Spiritual exercise will make you spiritually stronger such that you can overcome pain and find the essential joy of being. Hopefully, one day you will know the peace that transcends all understanding.

I know you believe that the world would be better without suffering but if you think about it, it would be a hollow world without suffering. This is as Leibniz described, "the best of all possible worlds."


----------



## WillYouStopDave (Jul 14, 2013)

AngelClare said:


> But you conveniently ignore that this God you're referring to, if the Bible is correct, is also the kind of God who would allow himself to be mocked, whipped and crucified for your sins. That's the God in the Bible too, right? And it's also the New Testament or the latest most up-to-date revelation of the nature of God for Christians.


 So that's inconsistency. That's human thinking to the letter.
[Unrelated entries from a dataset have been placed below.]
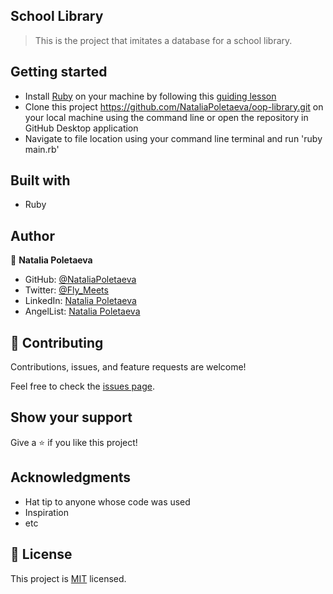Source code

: ## School Library

> This is the project that imitates a database for a school library.


## Getting started

 - Install [Ruby](https://www.ruby-lang.org/en/) on your machine by following this [guiding lesson](https://github.com/microverseinc/curriculum-ruby/blob/main/simple-ruby/articles/ruby_installation_instructions.md#macOS)
 - Clone this project https://github.com/NataliaPoletaeva/oop-library.git on your local machine using the command line or open the repository in GitHub Desktop application
 - Navigate to file location using your command line terminal and run 'ruby main.rb'
 
## Built with

 - Ruby
 
## Author

:bust_in_silhouette: **Natalia Poletaeva**

- GitHub: [@NataliaPoletaeva](https://github.com/NataliaPoletaeva)
- Twitter: [@Fly_Meets](https://twitter.com/Fly_Meets)
- LinkedIn: [Natalia Poletaeva](https://www.linkedin.com/in/nataliapoletaeva/)
- AngelList: [Natalia Poletaeva](https://angel.co/u/natalia-poletaeva-1)

## :handshake: Contributing

Contributions, issues, and feature requests are welcome!

Feel free to check the [issues page](../../issues/).

## Show your support

Give a :star:️ if you like this project!

## Acknowledgments

- Hat tip to anyone whose code was used
- Inspiration
- etc

## :memo: License

This project is [MIT](./MIT.md) licensed.
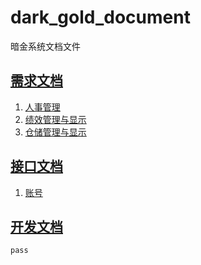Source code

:# dark_gold_document

暗金系统文档文件

## [需求文档](./requirements_doc)

1. [人事管理](./requirements_doc/人事需求.md)
2. [绩效管理与显示](./requirements_doc/绩效需求.md)
3. [仓储管理与显示]()

## [接口文档](./url_doc)

1. [账号](./url_doc/账号.md)

## [开发文档]()

    pass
It's pretty obvious that humans made him up because he is messed up in all the same ways as humans are.

1. He isn't consistent.

2. His own rules don't apply to him.

3. He's a narcissist.

4. He picks and chooses what he cares about.

5. He finds excuses to put people and things he doesn't like in a great big blender and turn them all into a "Evildoer" smoothie.

6. He couldn't make humans any better than we are and yet he somehow created the whole universe and everything in it (which doesn't explain where the hell he was before he created a place to be or how he created something before he even existed or how he existed if there wasn't anything).

7. He supposedly made us exactly in his image and yet he made our bodies and minds do all kinds of apparently sinful things.

8. He gave us the ability to make choices because he is so awesome and then decided to punish us with fire and death and torture and turn us into pillars of salt when he didn't like our choices.

9. He gave us the ability to create new life forms but if we do, won't we basically be gods? Isn't that blasphemy or something?

10. We're not really supposed to do anything. If we obey everything in the Bible, we can't do anything we want to do and we can't just sit around and do nothing. Everything we do is wrong.

11. Vengeance is his but we're supposed to observe his ways and be like him.

12. Why didn't he know Eve was gonna eat the damn apple before he created her? Or really. He should have been able to know it was all gonna go wrong before he created anything. So he created a flawed universe, a flawed species AND he didn't even foresee his mistakes. And then he couldn't just be a man and admit everything he did was just plain wrong.

13. Snakes are really not very convincing bad guys. It should have been a spider. Snakes might (sometimes) be more dangerous but they're not nearly as creepy as spiders. I guess nobody would have ever believed Eve could have been seduced by a spider. Obviously, she'd have screamed and ran away with her knockers flopping (Oblivious to the plain fact that God was getting an eyeful from his vantage point up above and invisible).


----------



## coeur_brise (Oct 7, 2004)

AngelClare said:


>


I dislike seeing this picture because 1.) It shows the utter ugliness of war, even somewhat of a touch of fanaticism and 2.) He did not accomplish what he set out to do, it made the Viet Cong lash out and start persecuting aka killing even more monks or people who opposed their regime. It's just an ugly, ugly reminder of the war despite his spiritual practice and attempt.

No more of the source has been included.